TASK OBJECTIVE: Among the records that follow, set down only the lines from the one containing "- [MotionBox](https://omega.gg/MotionBox/sources) - Video" to the one containing "- Benjamin Arnaud", both included, exactly.

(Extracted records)
=== Begin Enclosure ===

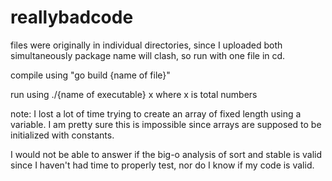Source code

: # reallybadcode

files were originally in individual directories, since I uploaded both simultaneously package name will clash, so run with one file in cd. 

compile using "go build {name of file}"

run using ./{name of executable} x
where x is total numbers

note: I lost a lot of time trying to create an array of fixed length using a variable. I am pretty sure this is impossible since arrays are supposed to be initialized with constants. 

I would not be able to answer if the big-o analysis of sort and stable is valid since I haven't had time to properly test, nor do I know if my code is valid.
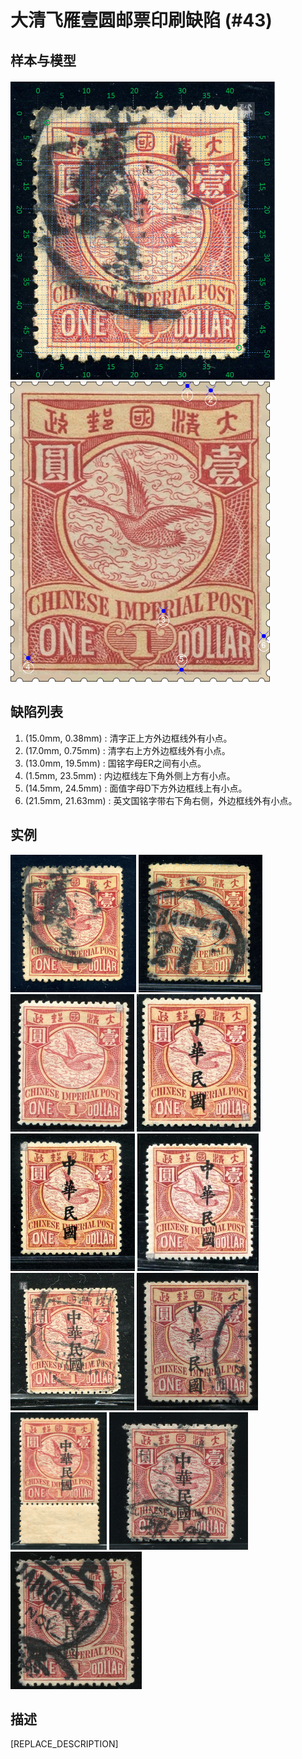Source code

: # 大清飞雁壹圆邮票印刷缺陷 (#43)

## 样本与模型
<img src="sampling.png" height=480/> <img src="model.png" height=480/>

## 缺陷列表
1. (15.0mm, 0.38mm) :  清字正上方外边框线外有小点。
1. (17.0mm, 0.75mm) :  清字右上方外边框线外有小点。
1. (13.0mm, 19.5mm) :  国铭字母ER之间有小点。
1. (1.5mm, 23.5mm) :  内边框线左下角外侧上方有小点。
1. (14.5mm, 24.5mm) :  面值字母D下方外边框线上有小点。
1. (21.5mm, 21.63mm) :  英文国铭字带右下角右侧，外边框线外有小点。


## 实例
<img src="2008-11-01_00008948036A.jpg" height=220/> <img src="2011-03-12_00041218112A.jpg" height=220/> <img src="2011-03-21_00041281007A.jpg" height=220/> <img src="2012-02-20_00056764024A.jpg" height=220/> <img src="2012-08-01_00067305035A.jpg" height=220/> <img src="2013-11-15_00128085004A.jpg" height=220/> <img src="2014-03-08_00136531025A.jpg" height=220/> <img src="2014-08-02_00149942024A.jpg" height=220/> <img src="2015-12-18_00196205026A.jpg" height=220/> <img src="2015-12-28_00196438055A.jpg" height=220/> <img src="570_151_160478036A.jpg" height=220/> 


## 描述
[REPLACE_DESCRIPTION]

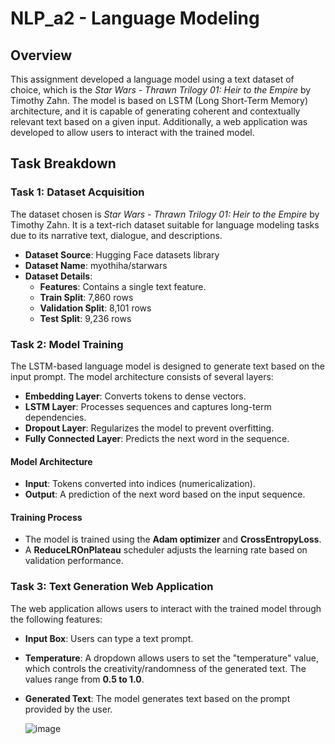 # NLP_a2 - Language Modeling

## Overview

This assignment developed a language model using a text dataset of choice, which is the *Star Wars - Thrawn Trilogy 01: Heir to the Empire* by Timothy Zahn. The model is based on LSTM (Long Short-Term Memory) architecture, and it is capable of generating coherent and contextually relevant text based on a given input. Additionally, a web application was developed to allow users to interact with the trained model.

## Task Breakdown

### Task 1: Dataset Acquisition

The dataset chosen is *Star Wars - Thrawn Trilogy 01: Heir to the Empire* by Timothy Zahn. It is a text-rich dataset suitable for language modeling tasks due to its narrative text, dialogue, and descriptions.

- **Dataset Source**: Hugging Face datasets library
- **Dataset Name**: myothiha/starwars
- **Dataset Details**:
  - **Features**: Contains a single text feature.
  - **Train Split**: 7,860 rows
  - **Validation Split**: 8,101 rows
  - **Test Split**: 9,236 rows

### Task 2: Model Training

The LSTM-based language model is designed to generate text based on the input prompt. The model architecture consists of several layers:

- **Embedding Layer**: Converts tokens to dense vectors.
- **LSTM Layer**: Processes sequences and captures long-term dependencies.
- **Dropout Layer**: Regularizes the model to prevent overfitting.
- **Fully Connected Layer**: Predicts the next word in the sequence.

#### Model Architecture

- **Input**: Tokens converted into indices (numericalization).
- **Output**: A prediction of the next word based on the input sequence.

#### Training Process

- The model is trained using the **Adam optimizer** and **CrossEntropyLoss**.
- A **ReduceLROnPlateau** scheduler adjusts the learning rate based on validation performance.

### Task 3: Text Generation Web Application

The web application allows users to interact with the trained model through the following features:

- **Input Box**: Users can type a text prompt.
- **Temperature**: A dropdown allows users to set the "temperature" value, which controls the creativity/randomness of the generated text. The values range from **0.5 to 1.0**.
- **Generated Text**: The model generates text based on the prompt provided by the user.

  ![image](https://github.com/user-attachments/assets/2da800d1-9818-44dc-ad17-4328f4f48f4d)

=== End Enclosure ===
=== Begin Enclosure ===

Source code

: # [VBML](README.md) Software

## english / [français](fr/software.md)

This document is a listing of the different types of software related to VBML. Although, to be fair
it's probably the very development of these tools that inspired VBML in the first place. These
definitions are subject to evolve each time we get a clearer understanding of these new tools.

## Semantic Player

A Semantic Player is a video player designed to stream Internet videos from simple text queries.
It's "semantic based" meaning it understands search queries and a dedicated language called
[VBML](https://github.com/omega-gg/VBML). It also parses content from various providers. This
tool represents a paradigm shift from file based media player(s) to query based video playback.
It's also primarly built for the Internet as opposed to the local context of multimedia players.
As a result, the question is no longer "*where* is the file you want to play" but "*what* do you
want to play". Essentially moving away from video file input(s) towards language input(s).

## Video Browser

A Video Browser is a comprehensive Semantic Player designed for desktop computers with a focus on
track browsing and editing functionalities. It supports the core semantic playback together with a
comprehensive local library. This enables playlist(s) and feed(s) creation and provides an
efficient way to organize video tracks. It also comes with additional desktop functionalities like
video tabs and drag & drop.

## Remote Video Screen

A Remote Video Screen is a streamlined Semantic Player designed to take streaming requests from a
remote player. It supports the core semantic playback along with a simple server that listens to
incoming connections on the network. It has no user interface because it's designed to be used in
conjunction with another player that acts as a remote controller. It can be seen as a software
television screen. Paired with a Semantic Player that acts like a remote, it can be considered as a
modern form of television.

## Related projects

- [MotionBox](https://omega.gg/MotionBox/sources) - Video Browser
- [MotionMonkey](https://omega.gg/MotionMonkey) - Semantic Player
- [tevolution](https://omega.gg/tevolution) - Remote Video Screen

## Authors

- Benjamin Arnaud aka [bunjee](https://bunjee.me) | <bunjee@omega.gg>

=== End Enclosure ===

WORKED SOLUTION:
- [MotionBox](https://omega.gg/MotionBox/sources) - Video Browser
- [MotionMonkey](https://omega.gg/MotionMonkey) - Semantic Player
- [tevolution](https://omega.gg/tevolution) - Remote Video Screen

## Authors

- Benjamin Arnaud aka [bunjee](https://bunjee.me) | <bunjee@omega.gg>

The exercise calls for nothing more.